Lets Play "What Did Those Crazy Legislators Mean".
James Baxter v. State, 2D14-5661, Dec. 9, 2016
Held: A dangerous sexual felony offender sentenced pursuant
to Florida Statutes sec. 794.0115(2), which says such an offender “must be
sentenced to a mandatory minimum term of 25 years imprisonment up to, and
including, life imprisonment” can be sentenced to a mandatory minimum of more
than 25 years even if their offense is otherwise punishable by a lesser maximum,
certifying conflict.
Discussion: The Fifth District in Wilkerson v. State, 143 So.3d 462 (Fla. 5th DCA 2014)

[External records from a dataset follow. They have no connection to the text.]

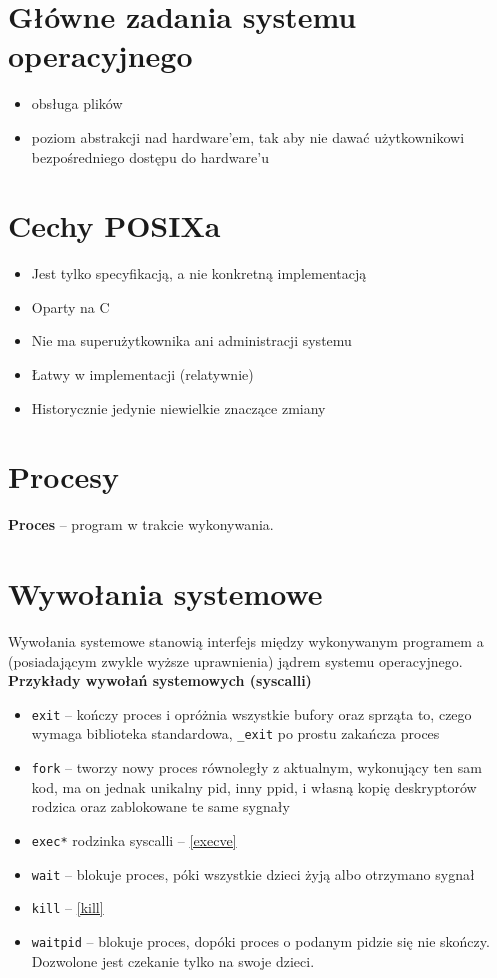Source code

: \section{Główne zadania systemu operacyjnego}
\begin{itemize}
	\item obsługa plików
	\item poziom abstrakcji nad hardware'em, tak aby nie dawać użytkownikowi bezpośredniego dostępu do hardware'u
\end{itemize}
\section{Cechy POSIXa}
\begin{itemize}
	\item Jest tylko specyfikacją, a nie konkretną implementacją
	\item Oparty na C
	\item Nie ma superużytkownika ani administracji systemu
	\item Łatwy w implementacji (relatywnie)
	\item Historycznie jedynie niewielkie znaczące zmiany
\end{itemize}
\section{Procesy}
\textbf{Proces} -- program w trakcie wykonywania.
\section{Wywołania systemowe}
Wywołania systemowe stanowią interfejs między wykonywanym programem a (posiadającym zwykle wyższe uprawnienia) jądrem systemu operacyjnego.\\
\textbf{Przykłady wywołań systemowych (syscalli)}
\begin{itemize}
	\item \texttt{exit} -- kończy proces i opróżnia wszystkie bufory oraz sprząta to, czego wymaga biblioteka standardowa, \texttt{\_exit} po prostu zakańcza proces
	\item \texttt{fork} -- tworzy nowy proces równoległy z aktualnym, wykonujący ten sam kod, ma on jednak unikalny pid, inny ppid, i własną kopię deskryptorów rodzica oraz zablokowane te same sygnały
	\item \texttt{exec*} rodzinka syscalli -- \ref{execve}
	\item \texttt{wait} -- blokuje proces, póki wszystkie dzieci żyją albo otrzymano sygnał
	\item \texttt{kill} -- \ref{kill}
	\item \texttt{waitpid} -- blokuje proces, dopóki proces o podanym pidzie się nie skończy. Dozwolone jest czekanie tylko na swoje dzieci.
\end{itemize}
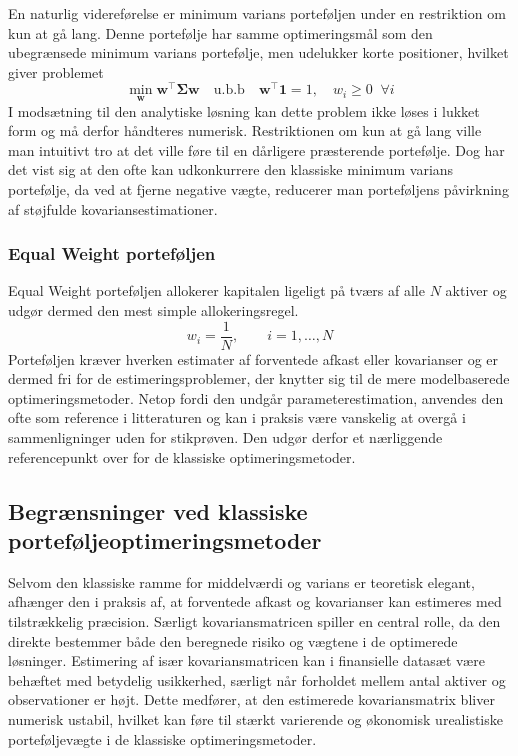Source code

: \documentclass[../main.tex]{subfiles}
\begin{document}
En naturlig videreførelse er minimum varians porteføljen under en restriktion om kun at gå lang. Denne portefølje har samme optimeringsmål som den ubegrænsede minimum varians portefølje, men udelukker korte positioner, hvilket giver problemet
\begin{equation}
    \min_{\mathbf{w}} \mathbf{w}^\top \boldsymbol{\Sigma} \mathbf{w}
    \quad \text{u.b.b} \quad \mathbf{w}^\top \mathbf{1} = 1, \quad w_i \geq 0 \;\; \forall i
    \label{eq:mv_long_only}
\end{equation}
I modsætning til den analytiske løsning kan dette problem ikke løses i lukket form og må derfor håndteres numerisk. Restriktionen om kun at gå lang ville man intuitivt tro at det ville føre til en dårligere præsterende portefølje. Dog har det vist sig at den ofte kan udkonkurrere den klassiske minimum varians portefølje, da ved at fjerne negative vægte, reducerer man porteføljens påvirkning af støjfulde kovariansestimationer.\cite{jagannathan_risk_2003}

\subsubsection{Equal Weight porteføljen}
Equal Weight porteføljen allokerer kapitalen ligeligt på tværs af alle $N$ aktiver og udgør dermed den mest simple allokeringsregel.
\begin{equation}
    w_i = \frac{1}{N}, \qquad i = 1,\ldots,N
    \label{eq:equal_weight}
\end{equation}
Porteføljen kræver hverken estimater af forventede afkast eller kovarianser og er dermed fri for de estimeringsproblemer, der knytter sig til de mere modelbaserede optimeringsmetoder. Netop fordi den undgår parameterestimation, anvendes den ofte som reference i litteraturen og kan i praksis være vanskelig at overgå i sammenligninger uden for stikprøven.\cite{malladi_equal-weighted_2017} Den udgør derfor et nærliggende referencepunkt over for de klassiske optimeringsmetoder.

\subsection{Begrænsninger ved klassiske porteføljeoptimeringsmetoder}
Selvom den klassiske ramme for middelværdi og varians er teoretisk elegant, afhænger den i praksis af, at forventede afkast og kovarianser kan estimeres med tilstrækkelig præcision. Særligt kovariansmatricen spiller en central rolle, da den direkte bestemmer både den beregnede risiko og vægtene i de optimerede løsninger. 
Estimering af især kovariansmatricen kan i finansielle datasæt være behæftet med betydelig usikkerhed, særligt når forholdet mellem antal aktiver og observationer er højt. Dette medfører, at den estimerede kovariansmatrix bliver numerisk ustabil, hvilket kan føre til stærkt varierende og økonomisk urealistiske porteføljevægte i de klassiske optimeringsmetoder.
\cite{lopez_de_prado_building_2016}

\ifSubfilesClassLoaded{
    
    
}{}
\end{document}
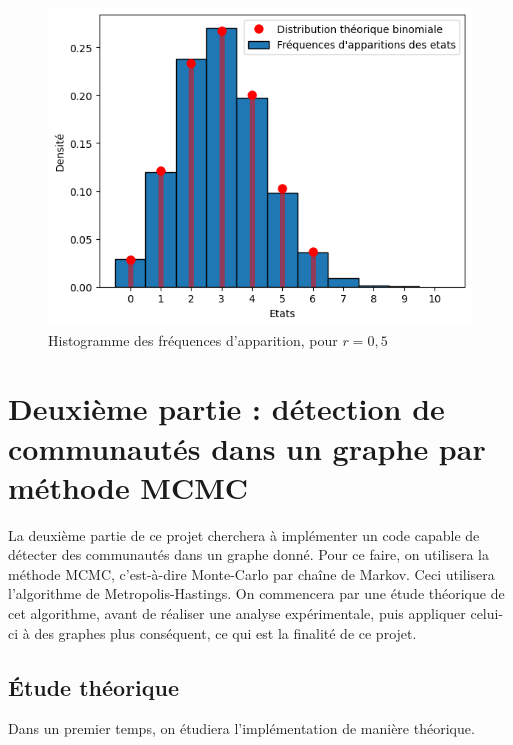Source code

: \documentclass[a4paper, 11pt]{article}
\begin{document}
\begin{figure}[h!]
    \centering
    \includegraphics[scale=0.8]{hist_r_05.png}
    \caption{Histogramme des fréquences d'apparition, pour $r=0,5$}
    \label{fig:hist2}
\end{figure}
\newpage
\section{Deuxième partie : détection de communautés dans un graphe par méthode MCMC}
La deuxième partie de ce projet cherchera à implémenter un code capable de détecter des communautés dans un graphe donné. Pour ce faire, on utilisera la méthode MCMC, c'est-à-dire Monte-Carlo par chaîne de Markov. Ceci utilisera l'algorithme de Metropolis-Hastings. On commencera par une étude théorique de cet algorithme, avant de réaliser une analyse expérimentale, puis appliquer celui-ci à des graphes plus conséquent, ce qui est la finalité de ce projet.
\subsection{Étude théorique}
Dans un premier temps, on étudiera l'implémentation de manière théorique.
\end{document}
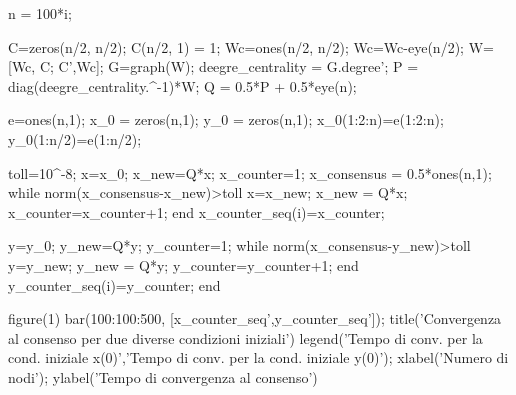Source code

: n = 100*i;

C=zeros(n/2, n/2);
    C(n/2, 1) = 1;
    Wc=ones(n/2, n/2);
    Wc=Wc-eye(n/2);
    W=[Wc, C;
       C',Wc];
    G=graph(W);
    deegre_centrality = G.degree';
    P = diag(deegre_centrality.^-1)*W;
    Q = 0.5*P + 0.5*eye(n);

    e=ones(n,1);
    x_0 = zeros(n,1);
    y_0 = zeros(n,1);
    x_0(1:2:n)=e(1:2:n); %
    y_0(1:n/2)=e(1:n/2); %



    toll=10^-8;
   x=x_0;
   x_new=Q*x;
   x_counter=1;
   x_consensus = 0.5*ones(n,1);
   while norm(x_consensus-x_new)>toll
       x=x_new;
       x_new = Q*x;
       x_counter=x_counter+1;
   end
   x_counter_seq(i)=x_counter;

   y=y_0;
   y_new=Q*y;
   y_counter=1;
   while norm(x_consensus-y_new)>toll
       y=y_new;
       y_new = Q*y;
       y_counter=y_counter+1;
   end
   y_counter_seq(i)=y_counter;
end

figure(1)
bar(100:100:500, [x_counter_seq',y_counter_seq']);
title('Convergenza al consenso per due diverse condizioni iniziali')
legend('Tempo di conv. per la cond. iniziale x(0)','Tempo di conv. per la cond. iniziale y(0)');
xlabel('Numero di nodi');
ylabel('Tempo di convergenza al consenso')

found that if the mandatory minimum of the DSFO law exceeds the statutory
maximum for the underlying offense (in both cases a second degree felony
punishable by up to fifteen years) then the twenty-five year minimum mandatory
must be imposed. The Second says that
the statutory language allows any minimum mandatory sentence, even if the
underlying crime carries a lesser sentence.
The FL Supreme Court will have to resolve the conflict.
My thoughts: I think the Fifth is right. The language of 794.0115(6) says that “if the
mandatory minimum term of imprisonment imposed under this section exceeds the
maximum sentence authorized [for the underlying crime] the mandatory minimum
term of imprisonment under this section must be imposed. If the mandatory minimum term of imprisonment
under this section is less than the sentence that could be imposed [for the
underlying crime] the sentence imposed must include the mandatory minimum term
of imprisonment under this section.”
That second clause would make no sense of the Second is right and the
mandatory minimum is whatever the judge wants it to be even if the statutory
max is lower, because then it would be impossible for the mandatory minimum
term to be less than the sentence that could be imposed, except, I guess, for a
death case. I think the statutory
language makes it clear that the legislature meant the 25 year min man had to
be imposed for a crime with a lower statutory cap.